Problem to solve: Required from the data below: the exact lines starting at the line containing "use react helmet" and ending at the line containing "### Regras de negócio", with both ends kept and all pictures dropped.
:: Supplied entries
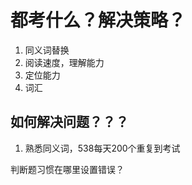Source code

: # 都考什么？解决策略？



1. 同义词替换
2. 阅读速度，理解能力
3. 定位能力
4. 词汇



## 如何解决问题？？？

1. 熟悉同义词，538每天200个重复到考试

判断题习惯在哪里设置错误？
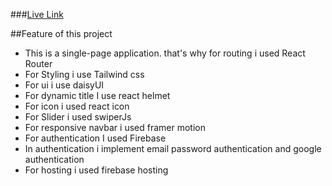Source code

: ###[Live Link](https://donaty-31046.web.app/)

##Feature of this project
* This is a single-page application. that's why for routing i used React Router
* For Styling i use Tailwind css
* For ui i use daisyUI
* For dynamic title I use react helmet
* For icon i used react icon
* For Slider i used swiperJs
* For responsive navbar i used framer motion
* For authentication I used Firebase
* In authentication i implement email password authentication and google authentication 
* For hosting i used firebase hosting
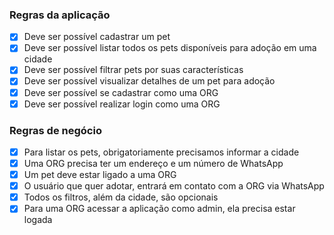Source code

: ### Regras da aplicação

- [X] Deve ser possível cadastrar um pet
- [X] Deve ser possível listar todos os pets disponíveis para adoção em uma cidade
- [X] Deve ser possível filtrar pets por suas características
- [X] Deve ser possível visualizar detalhes de um pet para adoção
- [X] Deve ser possível se cadastrar como uma ORG
- [X] Deve ser possível realizar login como uma ORG

### Regras de negócio

- [X] Para listar os pets, obrigatoriamente precisamos informar a cidade
- [X] Uma ORG precisa ter um endereço e um número de WhatsApp
- [X] Um pet deve estar ligado a uma ORG
- [X] O usuário que quer adotar, entrará em contato com a ORG via WhatsApp
- [X] Todos os filtros, além da cidade, são opcionais
- [X] Para uma ORG acessar a aplicação como admin, ela precisa estar logada
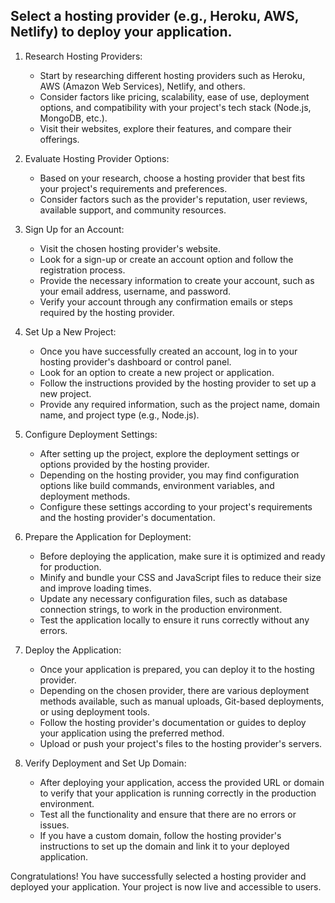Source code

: 


## Select a hosting provider (e.g., Heroku, AWS, Netlify) to deploy your application.

1. Research Hosting Providers:
   - Start by researching different hosting providers such as Heroku, AWS (Amazon Web Services), Netlify, and others.
   - Consider factors like pricing, scalability, ease of use, deployment options, and compatibility with your project's tech stack (Node.js, MongoDB, etc.).
   - Visit their websites, explore their features, and compare their offerings.

2. Evaluate Hosting Provider Options:
   - Based on your research, choose a hosting provider that best fits your project's requirements and preferences.
   - Consider factors such as the provider's reputation, user reviews, available support, and community resources.

3. Sign Up for an Account:
   - Visit the chosen hosting provider's website.
   - Look for a sign-up or create an account option and follow the registration process.
   - Provide the necessary information to create your account, such as your email address, username, and password.
   - Verify your account through any confirmation emails or steps required by the hosting provider.

4. Set Up a New Project:
   - Once you have successfully created an account, log in to your hosting provider's dashboard or control panel.
   - Look for an option to create a new project or application.
   - Follow the instructions provided by the hosting provider to set up a new project.
   - Provide any required information, such as the project name, domain name, and project type (e.g., Node.js).

5. Configure Deployment Settings:
   - After setting up the project, explore the deployment settings or options provided by the hosting provider.
   - Depending on the hosting provider, you may find configuration options like build commands, environment variables, and deployment methods.
   - Configure these settings according to your project's requirements and the hosting provider's documentation.

6. Prepare the Application for Deployment:
   - Before deploying the application, make sure it is optimized and ready for production.
   - Minify and bundle your CSS and JavaScript files to reduce their size and improve loading times.
   - Update any necessary configuration files, such as database connection strings, to work in the production environment.
   - Test the application locally to ensure it runs correctly without any errors.

7. Deploy the Application:
   - Once your application is prepared, you can deploy it to the hosting provider.
   - Depending on the chosen provider, there are various deployment methods available, such as manual uploads, Git-based deployments, or using deployment tools.
   - Follow the hosting provider's documentation or guides to deploy your application using the preferred method.
   - Upload or push your project's files to the hosting provider's servers.

8. Verify Deployment and Set Up Domain:
   - After deploying your application, access the provided URL or domain to verify that your application is running correctly in the production environment.
   - Test all the functionality and ensure that there are no errors or issues.
   - If you have a custom domain, follow the hosting provider's instructions to set up the domain and link it to your deployed application.

Congratulations! You have successfully selected a hosting provider and deployed your application. Your project is now live and accessible to users.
::::
Response area:
* For dynamic title I use react helmet
* For icon i used react icon
* For Slider i used swiperJs
* For responsive navbar i used framer motion
* For authentication I used Firebase
* In authentication i implement email password authentication and google authentication 
* For hosting i used firebase hosting
Source code

: ### Regras da aplicação

- [X] Deve ser possível cadastrar um pet
- [X] Deve ser possível listar todos os pets disponíveis para adoção em uma cidade
- [X] Deve ser possível filtrar pets por suas características
- [X] Deve ser possível visualizar detalhes de um pet para adoção
- [X] Deve ser possível se cadastrar como uma ORG
- [X] Deve ser possível realizar login como uma ORG

### Regras de negócio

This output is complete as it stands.